Inoltre offriamo svariate proposte per bambini di diverse età, fino all’adolescenza.

Un’altra di queste: (ES)primo (IN)canto, un percorso dove il canto espressivo e la musica d’insieme diventano strumenti per comunicare e interpretare le emozioni primarie e complesse. Tramite un approccio innovativo e con l’ausilio di contenuti e specifici supporti multimediali saranno sviluppati percorsi vocali originali, coadiuvati da accompagnamento musicale dal vivo, per potenziare capacità artistiche ed “intelligenza emotiva”.

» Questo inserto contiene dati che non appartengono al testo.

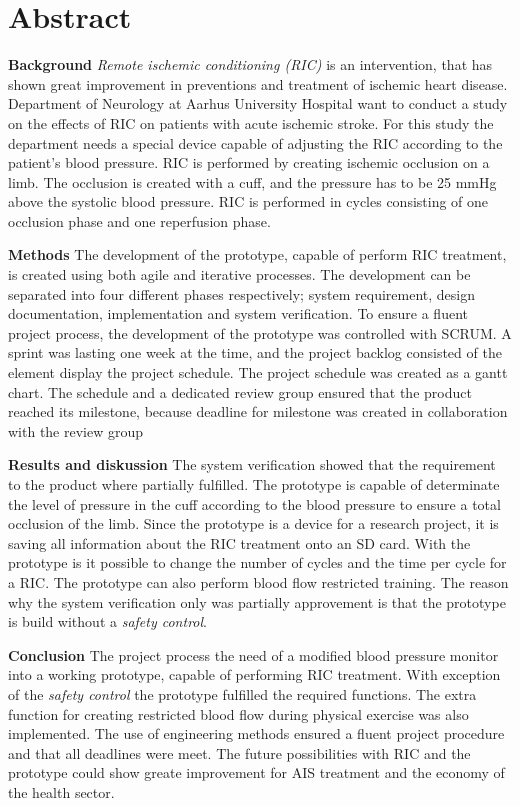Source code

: \chapter*{Abstract}
\textbf{Background} \textit{Remote ischemic conditioning (RIC)} is an intervention, that has shown great improvement in preventions and treatment of ischemic heart disease. Department of Neurology at Aarhus University Hospital want to conduct a study on the effects of RIC on patients with acute ischemic stroke. For this study the department needs a special device capable of adjusting the RIC according to the patient's blood pressure. RIC is performed by creating ischemic occlusion on a limb. The occlusion is created with a cuff, and the pressure has to be 25 mmHg above the systolic blood pressure. RIC is performed in cycles consisting of one occlusion phase and one reperfusion phase. 

\textbf{Methods} The development of the prototype, capable of perform RIC treatment, is created using both agile and iterative processes. The development can be separated into four different phases respectively; system requirement, design documentation, implementation and system verification. To ensure a fluent project process, the development of the prototype was controlled with SCRUM. A sprint was lasting one week at the time, and the project backlog consisted of the element display the project schedule. The project schedule was created as a gantt chart. The schedule and a dedicated review group ensured that the product reached its milestone, because deadline for milestone was created in collaboration with the review group 

\textbf{Results and diskussion} The system verification showed that the requirement to the product where partially fulfilled. The prototype is capable of determinate the level of pressure in the cuff according to the blood pressure to ensure a total occlusion of the limb. Since the prototype is a device for a research project, it is saving all information about the RIC treatment onto an SD card. With the prototype is it possible to change the number of cycles and the time per cycle for a RIC. The prototype can also perform blood flow restricted training. The reason why the system verification only was partially approvement is that the prototype is build without a \textit{safety control}. 

\textbf{Conclusion}
The project process the need of a modified blood pressure monitor into a working prototype, capable of performing RIC treatment. With exception of the \textit{safety control} the prototype fulfilled the required functions. The extra function for creating restricted blood flow during physical exercise was also implemented. The use of engineering methods ensured a fluent project procedure and that all deadlines were meet. The future possibilities with RIC and the prototype could show greate improvement for AIS treatment and the economy of the health sector. 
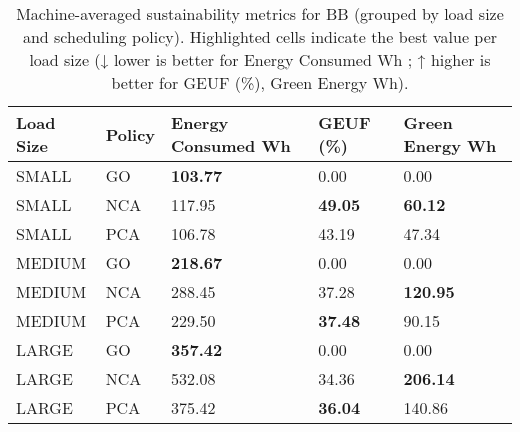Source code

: \newcommand{\highlightcell}[1]{\textbf{#1}}

\begin{table}[h!tbp]
\centering
\caption{Machine-averaged sustainability metrics for BB (grouped by load size and scheduling policy). Highlighted cells indicate the best value per load size (↓ lower is better for Energy Consumed Wh ; ↑ higher is better for GEUF (\%), Green Energy Wh).}
\label{tab:bb_results_summary}
\begin{tabular}{|m{1.8cm}|m{1.5cm}|m{2.0cm}|m{2.0cm}|m{2.0cm}|}
\toprule
Load Size & Policy & Energy Consumed Wh & GEUF (\%) & Green Energy Wh \\
\midrule
SMALL & GO & \highlightcell{103.77} & 0.00 & 0.00 \\
SMALL & NCA & 117.95 & \highlightcell{49.05} & \highlightcell{60.12} \\
SMALL & PCA & 106.78 & 43.19 & 47.34 \\
\midrule
MEDIUM & GO & \highlightcell{218.67} & 0.00 & 0.00 \\
MEDIUM & NCA & 288.45 & 37.28 & \highlightcell{120.95} \\
MEDIUM & PCA & 229.50 & \highlightcell{37.48} & 90.15 \\
\midrule
LARGE & GO & \highlightcell{357.42} & 0.00 & 0.00 \\
LARGE & NCA & 532.08 & 34.36 & \highlightcell{206.14} \\
LARGE & PCA & 375.42 & \highlightcell{36.04} & 140.86 \\
\bottomrule
\end{tabular}
\end{table}
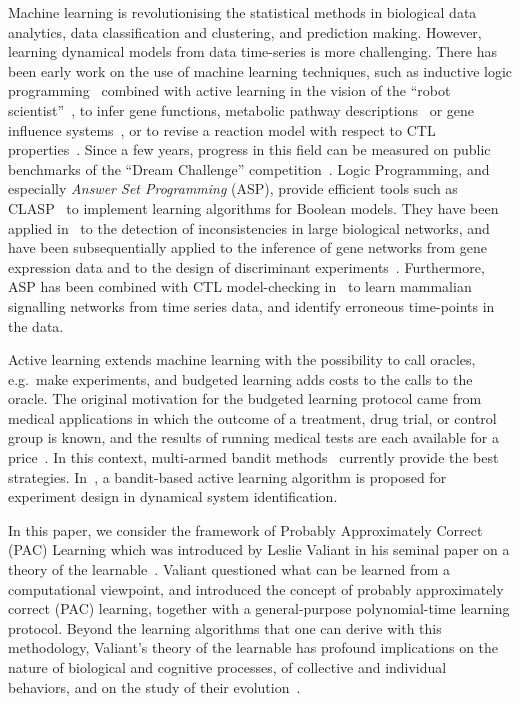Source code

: \documentclass{llncs}
\begin{document}
Machine learning is revolutionising the statistical methods in biological data analytics,
data classification and clustering, and prediction making.
However, learning dynamical models from data time-series is more challenging.
There has been early work on the use of machine learning techniques, such as inductive
 logic programming~\cite{Muggleton95ngc} combined with active learning in the vision of the ``robot scientist''~\cite{BMOKRK01etai},
to infer gene functions,
metabolic pathway descriptions~\cite{AM02etai,AM02slps}
or gene influence systems~\cite{BCRG04jtb},
or to revise a reaction model with respect to CTL properties~\cite{CCFS06tcsb}.
Since a few years, progress in this field can be measured on public benchmarks
of the ``Dream Challenge'' competition~\cite{Meyer14bmc}.
Logic Programming, and especially \emph{Answer Set Programming} (ASP), provide efficient tools such as CLASP~\cite{GKNS07lpnmr}
to implement learning algorithms for Boolean models.
They have been applied in~\cite{GSTUV08iclp} to the detection of  inconsistencies in large biological networks,
and have been subsequentially applied to the inference of gene networks from gene expression data and to the design of discriminant experiments~\cite{VKASSSG15frontiers}.
Furthermore, ASP has been combined with CTL model-checking in~\cite{OPSSG16biosystems} to learn mammalian signalling networks from time series data,
and identify erroneous time-points in the data.

Active learning extends machine learning with the possibility to call oracles, e.g.~make experiments,
and budgeted learning adds costs to the calls to the oracle.
The original motivation for the budgeted learning protocol came from medical applications in which the outcome of a treatment,
drug trial, or control group is known, and the results of running medical tests are each available for a price~\cite{DZBSM13ml}.
In this context, multi-armed bandit methods~\cite{DBSSZ07icdm} currently provide the best strategies.
In~\cite{LMALS14ecml}, a bandit-based active learning algorithm is proposed for experiment design in dynamical system identification.

In this paper, we consider the framework of Probably Approximately Correct (PAC) Learning 
which was introduced by Leslie Valiant in his seminal paper on a theory of the learnable~\cite{Valiant84cacm}.
Valiant questioned what can be learned from a computational viewpoint,
and introduced the concept of probably approximately correct (PAC) learning,
together with a general-purpose polynomial-time learning protocol.
Beyond the learning algorithms that one can derive with this methodology,
Valiant's theory of the learnable has profound implications
on the nature of biological and cognitive processes,
of collective and individual behaviors,
and on the study of their evolution~\cite{Valiant13book}.
\end{document}
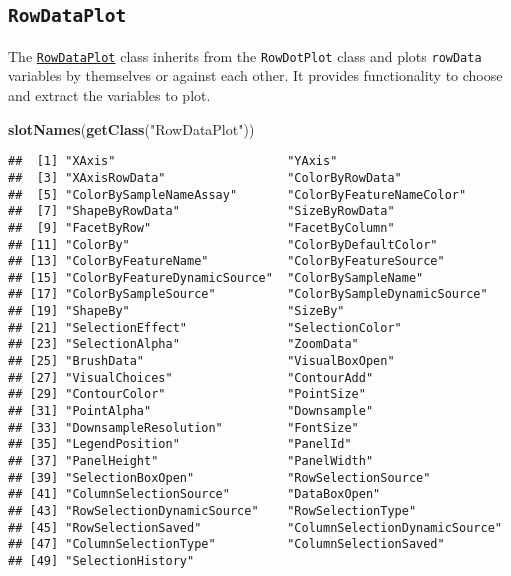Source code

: \documentclass[
]{book}
\newenvironment{Shaded}{\begin{snugshade}}{\end{snugshade}}
\newcommand{\KeywordTok}[1]{\textcolor[rgb]{0.13,0.29,0.53}{\textbf{#1}}}
\newcommand{\NormalTok}[1]{#1}
\newcommand{\StringTok}[1]{\textcolor[rgb]{0.31,0.60,0.02}{#1}}
\begin{document}
\hypertarget{rowdataplot}{%
\subsection{\texorpdfstring{\texttt{RowDataPlot}}{RowDataPlot}}\label{rowdataplot}}

The \href{https://isee.github.io/iSEE/reference/RowDataPlot-class.html}{\texttt{RowDataPlot}} class inherits from the \texttt{RowDotPlot} class and plots \texttt{rowData} variables by themselves or against each other.
It provides functionality to choose and extract the variables to plot.

\begin{Shaded}
\begin{Highlighting}[]
\KeywordTok{slotNames}\NormalTok{(}\KeywordTok{getClass}\NormalTok{(}\StringTok{"RowDataPlot"}\NormalTok{))}
\end{Highlighting}
\end{Shaded}

\begin{verbatim}
##  [1] "XAxis"                        "YAxis"                       
##  [3] "XAxisRowData"                 "ColorByRowData"              
##  [5] "ColorBySampleNameAssay"       "ColorByFeatureNameColor"     
##  [7] "ShapeByRowData"               "SizeByRowData"               
##  [9] "FacetByRow"                   "FacetByColumn"               
## [11] "ColorBy"                      "ColorByDefaultColor"         
## [13] "ColorByFeatureName"           "ColorByFeatureSource"        
## [15] "ColorByFeatureDynamicSource"  "ColorBySampleName"           
## [17] "ColorBySampleSource"          "ColorBySampleDynamicSource"  
## [19] "ShapeBy"                      "SizeBy"                      
## [21] "SelectionEffect"              "SelectionColor"              
## [23] "SelectionAlpha"               "ZoomData"                    
## [25] "BrushData"                    "VisualBoxOpen"               
## [27] "VisualChoices"                "ContourAdd"                  
## [29] "ContourColor"                 "PointSize"                   
## [31] "PointAlpha"                   "Downsample"                  
## [33] "DownsampleResolution"         "FontSize"                    
## [35] "LegendPosition"               "PanelId"                     
## [37] "PanelHeight"                  "PanelWidth"                  
## [39] "SelectionBoxOpen"             "RowSelectionSource"          
## [41] "ColumnSelectionSource"        "DataBoxOpen"                 
## [43] "RowSelectionDynamicSource"    "RowSelectionType"            
## [45] "RowSelectionSaved"            "ColumnSelectionDynamicSource"
## [47] "ColumnSelectionType"          "ColumnSelectionSaved"        
## [49] "SelectionHistory"
\end{verbatim}
\end{document}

Dall’esperienza di Sabrina Simoni con i bambini, si possono delineare dei suggerimenti o consigli di sorta per tutti quei genitori che volessero introdurre alla musica i propri figli? Qual è, se ne esiste uno in particolare, il percorso o l’atteggiamento più adatto che porta un bambino ad appassionarsi alla musica?

La musica va innanzitutto ascoltata e vissuta dal vivo: assistere ad un concerto o all’esibizione di un coro, piuttosto che ascoltarli alla Tv o su un cd, è molto importante per permettere che la musica venga raccontata e pensata come parte della nostra natura. La musica è un linguaggio che diventa veicolo e mezzo per comunicare: prima ne veniamo a contatto prima inizieremo ad averne benefici. Anche da adulto, però, ritengo che sia un’opportunità per ciascuno per accedere ad una risorsa emotiva ed intellettuale. Un valore in senso lato che mi aiuta a sviluppare ed accrescere sensibilità, a sua volta grande risorsa dal punto di vista intellettuale/artistico dalle molte sfumature. L’atteggiamento giusto per avvicinarsi alla musica è il rispetto e l’umiltà, la curiosità e la leggerezza.

Forme Sonore, We like!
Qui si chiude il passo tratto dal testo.